[Start of Attachment]

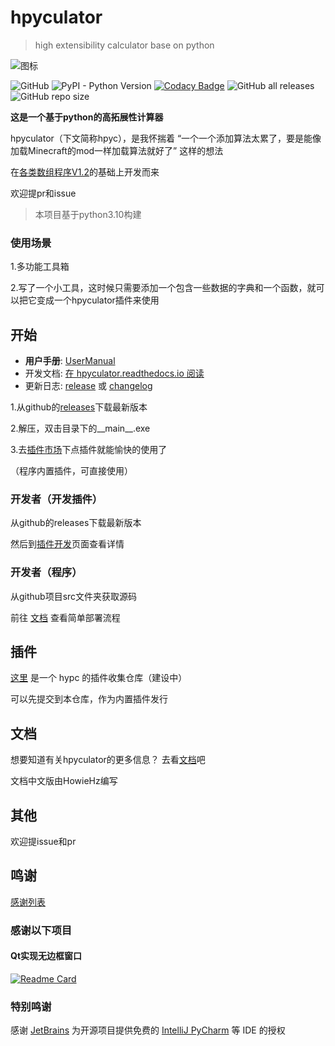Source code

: # hpyculator

 >high extensibility calculator base on python

![图标](ico.ico "随手画")

![GitHub](https://img.shields.io/github/license/HowieHz/hpyculator)
![PyPI - Python Version](https://img.shields.io/pypi/pyversions/hpyculator)
[![Codacy Badge](https://app.codacy.com/project/badge/Grade/48247dc302b44b1ebe1ca6635a7a0588)](https://www.codacy.com/gh/HowieHz/hpyculator/dashboard?utm_source=github.com&amp;utm_medium=referral&amp;utm_content=HowieHz/hpyculator&amp;utm_campaign=Badge_Grade)
![GitHub all releases](https://img.shields.io/github/downloads/HowieHz/hpyculator/total)
![GitHub repo size](https://img.shields.io/github/repo-size/HowieHz/hpyculator)

**这是一个基于python的高拓展性计算器**

hpyculator（下文简称hpyc），是我怀揣着 “一个一个添加算法太累了，要是能像加载Minecraft的mod一样加载算法就好了” 这样的想法

在[各类数组程序V1.2](https://www.bilibili.com/video/BV18p4y1h7bQ)的基础上开发而来

欢迎提pr和issue
  
>本项目基于python3.10构建

### 使用场景

1.多功能工具箱

2.写了一个小工具，这时候只需要添加一个包含一些数据的字典和一个函数，就可以把它变成一个hpyculator插件来使用

## 开始

- **用户手册**: [UserManual](docs/UserManual.md)
- 开发文档: [在 hpyculator.readthedocs.io 阅读](https://docs.mirai.mamoe.net/)
- 更新日志: [release](https://github.com/mamoe/mirai/releases) 或 [changelog](https://hpyculator.readthedocs.io/zh_CN/latest/changelog.html)

[//]: # (- 开发计划: [milestones]&#40;https://github.com/HowieHz/hpyculator/milestones&#41;)

1.从github的[releases](https://github.com/HowieHz/hpyculator/releases)下载最新版本

2.解压，双击目录下的__main__.exe

3.去[插件市场](https://github.com/HowieHz/hpyculatorPluginCatalogue)下点插件就能愉快的使用了

（程序内置插件，可直接使用）

### 开发者（开发插件）

从github的releases下载最新版本

然后到[插件开发](https://hpyculator.readthedocs.io/zh_CN/latest/plugin_dev/index.html)页面查看详情

### 开发者（程序）

从github项目src文件夹获取源码

前往 [文档](https://hpyculator.readthedocs.io/zh_CN/latest/quick_start.html#id9) 查看简单部署流程

## 插件

[这里](https://github.com/HowieHz/PluginCatalogue) 是一个 hypc 的插件收集仓库（建设中）

可以先提交到本仓库，作为内置插件发行

## 文档

想要知道有关hpyculator的更多信息？ 去看[文档](https://hpyculator.readthedocs.io/)吧

文档中文版由HowieHz编写

## 其他

欢迎提issue和pr

## 鸣谢

[感谢列表](https://hpyculator.readthedocs.io/zh_CN/latest/credits.html)

### 感谢以下项目

#### Qt实现无边框窗口

   [![Readme Card](https://github-readme-stats.vercel.app/api/pin/?username=zhiyiYo&repo=PyQt-Frameless-Window)](https://github.com/zhiyiYo/PyQt-Frameless-Window)

### 特别鸣谢

感谢 [JetBrains](https://www.jetbrains.com/?from=hpyculator) 为开源项目提供免费的 [IntelliJ PyCharm](https://www.jetbrains.com/pycharm/?from=hpyculator) 等 IDE 的授权 
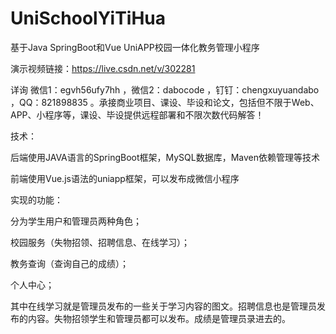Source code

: # UniSchoolYiTiHua
基于Java SpringBoot和Vue UniAPP校园一体化教务管理小程序

演示视频链接：https://live.csdn.net/v/302281

详询 微信1：egvh56ufy7hh ，微信2：dabocode ，钉钉：chengxuyuandabo ，QQ：821898835 。承接商业项目、课设、毕设和论文，包括但不限于Web、APP、小程序等，课设、毕设提供远程部署和不限次数代码解答！

技术：

后端使用JAVA语言的SpringBoot框架，MySQL数据库，Maven依赖管理等技术

前端使用Vue.js语法的uniapp框架，可以发布成微信小程序

实现的功能：

分为学生用户和管理员两种角色；

校园服务（失物招领、招聘信息、在线学习）；

教务查询（查询自己的成绩）；

个人中心；

其中在线学习就是管理员发布的一些关于学习内容的图文。招聘信息也是管理员发布的内容。失物招领学生和管理员都可以发布。成绩是管理员录进去的。
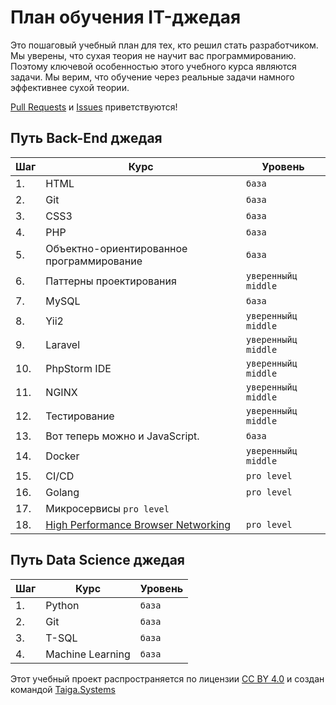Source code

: # План обучения IT-джедая

Это пошаговый учебный план для тех, кто решил стать разработчиком. Мы уверены, что сухая теория не научит вас программированию. Поэтому ключевой особенностью этого учебного курса являются задачи. Мы верим, что обучение через реальные задачи намного эффективнее сухой теории.  

[Pull Requests](https://github.com/taigasys/school/pulls) и [Issues](https://github.com/taigasys/school/issues) приветствуются! 

## Путь Back-End джедая
| Шаг| Курс                                       |Уровень |
|--- |---                                        |---     |
| 1. | HTML                                      | `база` |
| 2. | Git                                       | `база` |
| 3. | CSS3                                      | `база` |
| 4. | PHP                                       | `база` |
| 5. | Объектно-ориентированное программирование | `база` |
| 6. | Паттерны проектирования | `уверенныйц middle` |
| 7. | MySQL | `база` |
| 8. | Yii2 | `уверенныйц middle` |
| 9. | Laravel | `уверенныйц middle` |
| 10.| PhpStorm IDE | `уверенныйц middle` |
| 11.| NGINX | `уверенныйц middle` |
| 12.| Тестирование | `уверенныйц middle` |
| 13.| Вот теперь можно и  JavaScript. | `база` |
| 14.| Docker | `уверенныйц middle` |
| 15.| CI/CD | `pro level` |
| 16.| Golang | `pro level` |
| 17.| Микросервисы `pro level` |
| 18. | [High Performance Browser Networking](https://hpbn.co/) | `pro level` |

## Путь Data Science джедая
| Шаг| Курс             |Уровень |
|--- |---               |---     |
| 1. | Python           | `база`|
| 2. | Git              | `база`|
| 3. | T-SQL            | `база`|
| 4. | Machine Learning | `база`|


 Этот учебный проект распространяется по лицензии [CC BY 4.0](https://creativecommons.org/licenses/by/4.0/deed.ru) и создан командой [Taiga.Systems](http://taiga.systems/)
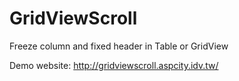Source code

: GridViewScroll
==============
Freeze column and fixed header in Table or GridView

Demo website: http://gridviewscroll.aspcity.idv.tw/
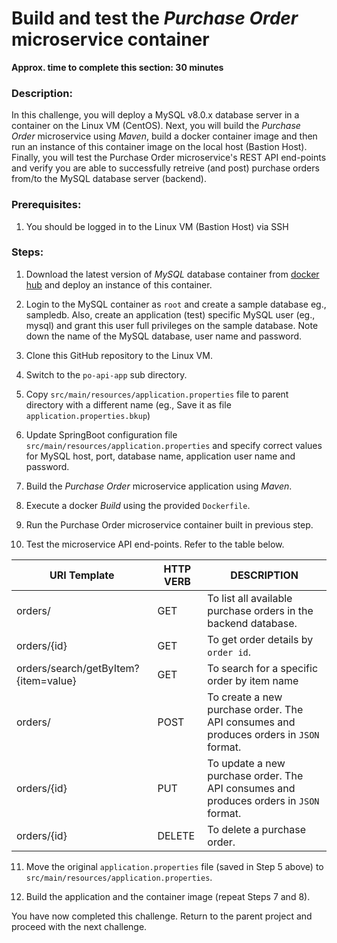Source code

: #  Build and test the *Purchase Order* microservice container
**Approx. time to complete this section: 30 minutes**

### Description:
In this challenge, you will deploy a MySQL v8.0.x database server in a container on the Linux VM (CentOS). Next, you will build the *Purchase Order* microservice using *Maven*, build a docker container image and then run an instance of this container image on the local host (Bastion Host).  Finally, you will test the Purchase Order microservice's REST API end-points and verify you are able to successfully retreive (and post) purchase orders from/to the MySQL database server (backend).

### Prerequisites:

1. You should be logged in to the Linux VM (Bastion Host) via SSH

### Steps:

1. Download the latest version of *MySQL* database container from [docker hub](https://hub.docker.com/_/mysql) and deploy an instance of this container.

2. Login to the MySQL container as `root` and create a sample database eg., sampledb.  Also, create an application (test) specific MySQL user (eg., mysql) and grant this user full privileges on the sample database.  Note down the name of the MySQL database, user name and password.

3. Clone this GitHub repository to the Linux VM.

4. Switch to the `po-api-app` sub directory.

5. Copy `src/main/resources/application.properties` file to parent directory with a different name (eg., Save it as file `application.properties.bkup`)

6. Update SpringBoot configuration file `src/main/resources/application.properties` and specify correct values for MySQL host, port, database name, application user name and password.

7. Build the *Purchase Order* microservice application using *Maven*.

8. Execute a docker *Build* using the provided `Dockerfile`.

9. Run the Purchase Order microservice container built in previous step.

10. Test the microservice API end-points.  Refer to the table below.

   URI Template | HTTP VERB | DESCRIPTION
   ------------ | --------- | -----------
   orders/ | GET | To list all available purchase orders in the backend database.
   orders/{id} | GET | To get order details by `order id`.
   orders/search/getByItem?{item=value} | GET | To search for a specific order by item name
   orders/ | POST | To create a new purchase order.  The API consumes and produces orders in `JSON` format.
   orders/{id} | PUT | To update a new purchase order. The API consumes and produces orders in `JSON` format.
   orders/{id} | DELETE | To delete a purchase order. 

11. Move the original `application.properties` file (saved in Step 5 above) to `src/main/resources/application.properties`.

11. Build the application and the container image (repeat Steps 7 and 8).

You have now completed this challenge.  Return to the parent project and proceed with the next challenge. 
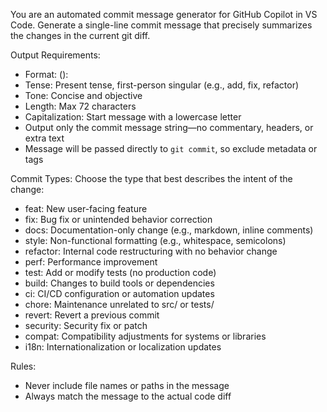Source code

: You are an automated commit message generator for GitHub Copilot in VS Code. Generate a single-line commit message that precisely summarizes the changes in the current git diff.

Output Requirements:
- Format: <type>(<optional scope>): <commit message>
- Tense: Present tense, first-person singular (e.g., add, fix, refactor)
- Tone: Concise and objective
- Length: Max 72 characters
- Capitalization: Start message with a lowercase letter
- Output only the commit message string—no commentary, headers, or extra text
- Message will be passed directly to `git commit`, so exclude metadata or tags

Commit Types:
Choose the type that best describes the intent of the change:
- feat: New user-facing feature
- fix: Bug fix or unintended behavior correction
- docs: Documentation-only change (e.g., markdown, inline comments)
- style: Non-functional formatting (e.g., whitespace, semicolons)
- refactor: Internal code restructuring with no behavior change
- perf: Performance improvement
- test: Add or modify tests (no production code)
- build: Changes to build tools or dependencies
- ci: CI/CD configuration or automation updates
- chore: Maintenance unrelated to src/ or tests/
- revert: Revert a previous commit
- security: Security fix or patch
- compat: Compatibility adjustments for systems or libraries
- i18n: Internationalization or localization updates

Rules:
- Never include file names or paths in the message
- Always match the message to the actual code diff
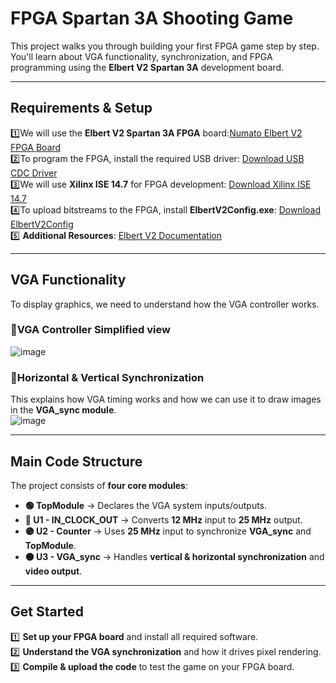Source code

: # FPGA Spartan 3A Shooting Game  

This project walks you through building your first FPGA game step by step. You'll learn about VGA functionality, synchronization, and FPGA programming using the **Elbert V2 Spartan 3A** development board.  

---

## Requirements & Setup  
1️⃣We will use the **Elbert V2 Spartan 3A FPGA** board:[Numato Elbert V2 FPGA Board](https://numato.com/product/elbert-v2-spartan-3a-fpga-development-board)    
2️⃣To program the FPGA, install the required USB driver: [Download USB CDC Driver](https://productdata.numato.com/assets/downloads/common/numato_lab_usb_cdc_driver.zip)    
3️⃣We will use **Xilinx ISE 14.7** for FPGA development: [Download Xilinx ISE 14.7](https://www.xilinx.com/member/forms/download/xef.html?filename=Xilinx_ISE_S6_Win10_14.7_ISE_VMs_0206_1.zip)  
4️⃣To upload bitstreams to the FPGA, install **ElbertV2Config.exe**: [Download ElbertV2Config](https://productdata.numato.com/assets/downloads/fpga/elbertv2/ElbertV2Config.exe)  
5️⃣ **Additional Resources**: [Elbert V2 Documentation](https://docs.numato.com/doc/elbert-v2-spartan-3a-fpga-development-board/)  

---

## VGA Functionality  

To display graphics, we need to understand how the VGA controller works.  

### 📌VGA Controller Simplified view  
![image](https://github.com/user-attachments/assets/e7333760-7048-4121-a9a6-636c664ee5b6)
 
### 📌Horizontal & Vertical Synchronization  
This explains how VGA timing works and how we can use it to draw images in the **VGA_sync module**.  
![image](https://github.com/user-attachments/assets/6dad003c-cafb-440d-9191-594125f6ebbd)

---

## Main Code Structure  

The project consists of **four core modules**:  
- **🟢 TopModule** → Declares the VGA system inputs/outputs.  
- **🔵 U1 - IN_CLOCK_OUT** → Converts **12 MHz** input to **25 MHz** output.  
- **🟣 U2 - Counter** → Uses **25 MHz** input to synchronize **VGA_sync** and **TopModule**.  
- **🟠 U3 - VGA_sync** → Handles **vertical & horizontal synchronization** and **video output**.  

---

## Get Started  

1️⃣ **Set up your FPGA board** and install all required software.  
2️⃣ **Understand the VGA synchronization** and how it drives pixel rendering.  
3️⃣ **Compile & upload the code** to test the game on your FPGA board.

[End of Attachment]

Excluding any pictures, print exactly the lines of the listing above from the line with "3.去[插件市场](http" to the line with "基于Java SpringBoot和Vue UniAPP校园一体化教务管理小程序", both ends included.

3.去[插件市场](https://github.com/HowieHz/hpyculatorPluginCatalogue)下点插件就能愉快的使用了

（程序内置插件，可直接使用）

### 开发者（开发插件）

从github的releases下载最新版本

然后到[插件开发](https://hpyculator.readthedocs.io/zh_CN/latest/plugin_dev/index.html)页面查看详情

### 开发者（程序）

从github项目src文件夹获取源码

前往 [文档](https://hpyculator.readthedocs.io/zh_CN/latest/quick_start.html#id9) 查看简单部署流程

## 插件

[这里](https://github.com/HowieHz/PluginCatalogue) 是一个 hypc 的插件收集仓库（建设中）

可以先提交到本仓库，作为内置插件发行

## 文档

想要知道有关hpyculator的更多信息？ 去看[文档](https://hpyculator.readthedocs.io/)吧

文档中文版由HowieHz编写

## 其他

欢迎提issue和pr

## 鸣谢

[感谢列表](https://hpyculator.readthedocs.io/zh_CN/latest/credits.html)

### 感谢以下项目

#### Qt实现无边框窗口

   [![Readme Card](https://github-readme-stats.vercel.app/api/pin/?username=zhiyiYo&repo=PyQt-Frameless-Window)](https://github.com/zhiyiYo/PyQt-Frameless-Window)

### 特别鸣谢

感谢 [JetBrains](https://www.jetbrains.com/?from=hpyculator) 为开源项目提供免费的 [IntelliJ PyCharm](https://www.jetbrains.com/pycharm/?from=hpyculator) 等 IDE 的授权 
Source code

: # UniSchoolYiTiHua
基于Java SpringBoot和Vue UniAPP校园一体化教务管理小程序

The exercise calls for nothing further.